Supplied information:

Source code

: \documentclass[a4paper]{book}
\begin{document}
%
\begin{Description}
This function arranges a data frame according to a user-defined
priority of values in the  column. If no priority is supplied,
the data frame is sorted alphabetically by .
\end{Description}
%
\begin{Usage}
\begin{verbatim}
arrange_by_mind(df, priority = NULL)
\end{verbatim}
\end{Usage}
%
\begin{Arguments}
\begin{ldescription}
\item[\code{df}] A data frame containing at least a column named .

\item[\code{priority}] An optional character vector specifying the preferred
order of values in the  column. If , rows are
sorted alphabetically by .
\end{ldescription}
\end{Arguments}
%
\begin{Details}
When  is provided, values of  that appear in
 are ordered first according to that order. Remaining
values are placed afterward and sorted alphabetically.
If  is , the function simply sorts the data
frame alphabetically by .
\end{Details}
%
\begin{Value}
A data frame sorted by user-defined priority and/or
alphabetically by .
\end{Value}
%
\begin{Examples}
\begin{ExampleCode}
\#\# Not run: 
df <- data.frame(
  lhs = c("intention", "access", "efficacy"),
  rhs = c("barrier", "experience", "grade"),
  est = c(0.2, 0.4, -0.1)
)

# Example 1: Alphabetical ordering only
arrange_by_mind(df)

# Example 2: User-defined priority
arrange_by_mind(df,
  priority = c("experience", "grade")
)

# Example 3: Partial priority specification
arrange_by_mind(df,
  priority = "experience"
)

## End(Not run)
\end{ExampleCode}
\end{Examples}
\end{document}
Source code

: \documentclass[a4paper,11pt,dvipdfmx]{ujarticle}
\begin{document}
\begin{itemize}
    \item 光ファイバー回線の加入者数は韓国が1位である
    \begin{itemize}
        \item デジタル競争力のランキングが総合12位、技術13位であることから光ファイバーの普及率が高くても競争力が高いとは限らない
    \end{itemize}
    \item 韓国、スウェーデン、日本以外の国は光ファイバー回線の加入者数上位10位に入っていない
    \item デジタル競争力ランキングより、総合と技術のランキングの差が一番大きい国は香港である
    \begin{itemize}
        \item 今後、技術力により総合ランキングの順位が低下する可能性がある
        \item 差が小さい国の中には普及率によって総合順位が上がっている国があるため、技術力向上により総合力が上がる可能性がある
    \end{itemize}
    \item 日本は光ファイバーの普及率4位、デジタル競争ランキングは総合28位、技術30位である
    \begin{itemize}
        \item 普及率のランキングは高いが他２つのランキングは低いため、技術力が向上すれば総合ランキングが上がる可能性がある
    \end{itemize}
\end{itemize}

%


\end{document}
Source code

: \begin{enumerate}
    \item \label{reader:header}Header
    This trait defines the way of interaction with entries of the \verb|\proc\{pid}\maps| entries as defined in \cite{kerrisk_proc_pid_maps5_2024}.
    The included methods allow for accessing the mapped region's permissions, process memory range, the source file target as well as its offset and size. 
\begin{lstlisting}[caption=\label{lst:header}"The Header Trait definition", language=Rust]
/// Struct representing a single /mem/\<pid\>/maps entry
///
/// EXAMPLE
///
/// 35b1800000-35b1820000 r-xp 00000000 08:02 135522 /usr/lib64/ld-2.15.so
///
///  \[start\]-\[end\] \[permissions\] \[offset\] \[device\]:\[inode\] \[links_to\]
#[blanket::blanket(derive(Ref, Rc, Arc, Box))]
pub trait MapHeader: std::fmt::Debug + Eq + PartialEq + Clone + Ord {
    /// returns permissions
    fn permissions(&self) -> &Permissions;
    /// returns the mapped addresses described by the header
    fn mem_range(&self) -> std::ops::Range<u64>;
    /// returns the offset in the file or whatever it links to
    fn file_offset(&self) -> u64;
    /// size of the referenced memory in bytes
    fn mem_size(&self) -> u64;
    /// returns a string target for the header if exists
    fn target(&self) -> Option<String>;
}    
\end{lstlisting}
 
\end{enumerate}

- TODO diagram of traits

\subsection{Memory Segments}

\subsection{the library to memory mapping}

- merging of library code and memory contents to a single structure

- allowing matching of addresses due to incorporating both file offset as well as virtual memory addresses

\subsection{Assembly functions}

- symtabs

Task to carry out: Would you please write the entries out again in full, exactly as given?

Solution to this exercise:
Source code

: \documentclass[a4paper]{book}
\begin{document}
%
\begin{Description}
This function arranges a data frame according to a user-defined
priority of values in the  column. If no priority is supplied,
the data frame is sorted alphabetically by .
\end{Description}
%
\begin{Usage}
\begin{verbatim}
arrange_by_mind(df, priority = NULL)
\end{verbatim}
\end{Usage}
%
\begin{Arguments}
\begin{ldescription}
\item[\code{df}] A data frame containing at least a column named .

\item[\code{priority}] An optional character vector specifying the preferred
order of values in the  column. If , rows are
sorted alphabetically by .
\end{ldescription}
\end{Arguments}
%
\begin{Details}
When  is provided, values of  that appear in
 are ordered first according to that order. Remaining
values are placed afterward and sorted alphabetically.
If  is , the function simply sorts the data
frame alphabetically by .
\end{Details}
%
\begin{Value}
A data frame sorted by user-defined priority and/or
alphabetically by .
\end{Value}
%
\begin{Examples}
\begin{ExampleCode}
\#\# Not run: 
df <- data.frame(
  lhs = c("intention", "access", "efficacy"),
  rhs = c("barrier", "experience", "grade"),
  est = c(0.2, 0.4, -0.1)
)

# Example 1: Alphabetical ordering only
arrange_by_mind(df)

# Example 2: User-defined priority
arrange_by_mind(df,
  priority = c("experience", "grade")
)

# Example 3: Partial priority specification
arrange_by_mind(df,
  priority = "experience"
)

## End(Not run)
\end{ExampleCode}
\end{Examples}
\end{document}
Source code

: \documentclass[a4paper,11pt,dvipdfmx]{ujarticle}
\begin{document}
\begin{itemize}
    \item 光ファイバー回線の加入者数は韓国が1位である
    \begin{itemize}
        \item デジタル競争力のランキングが総合12位、技術13位であることから光ファイバーの普及率が高くても競争力が高いとは限らない
    \end{itemize}
    \item 韓国、スウェーデン、日本以外の国は光ファイバー回線の加入者数上位10位に入っていない
    \item デジタル競争力ランキングより、総合と技術のランキングの差が一番大きい国は香港である
    \begin{itemize}
        \item 今後、技術力により総合ランキングの順位が低下する可能性がある
        \item 差が小さい国の中には普及率によって総合順位が上がっている国があるため、技術力向上により総合力が上がる可能性がある
    \end{itemize}
    \item 日本は光ファイバーの普及率4位、デジタル競争ランキングは総合28位、技術30位である
    \begin{itemize}
        \item 普及率のランキングは高いが他２つのランキングは低いため、技術力が向上すれば総合ランキングが上がる可能性がある
    \end{itemize}
\end{itemize}

%


\end{document}
Source code

: \begin{enumerate}
    \item \label{reader:header}Header
    This trait defines the way of interaction with entries of the \verb|\proc\{pid}\maps| entries as defined in \cite{kerrisk_proc_pid_maps5_2024}.
    The included methods allow for accessing the mapped region's permissions, process memory range, the source file target as well as its offset and size. 
\begin{lstlisting}[caption=\label{lst:header}"The Header Trait definition", language=Rust]
/// Struct representing a single /mem/\<pid\>/maps entry
///
/// EXAMPLE
///
/// 35b1800000-35b1820000 r-xp 00000000 08:02 135522 /usr/lib64/ld-2.15.so
///
///  \[start\]-\[end\] \[permissions\] \[offset\] \[device\]:\[inode\] \[links_to\]
#[blanket::blanket(derive(Ref, Rc, Arc, Box))]
pub trait MapHeader: std::fmt::Debug + Eq + PartialEq + Clone + Ord {
    /// returns permissions
    fn permissions(&self) -> &Permissions;
    /// returns the mapped addresses described by the header
    fn mem_range(&self) -> std::ops::Range<u64>;
    /// returns the offset in the file or whatever it links to
    fn file_offset(&self) -> u64;
    /// size of the referenced memory in bytes
    fn mem_size(&self) -> u64;
    /// returns a string target for the header if exists
    fn target(&self) -> Option<String>;
}    
\end{lstlisting}
 
\end{enumerate}

- TODO diagram of traits

\subsection{Memory Segments}

\subsection{the library to memory mapping}

- merging of library code and memory contents to a single structure

- allowing matching of addresses due to incorporating both file offset as well as virtual memory addresses

\subsection{Assembly functions}

- symtabs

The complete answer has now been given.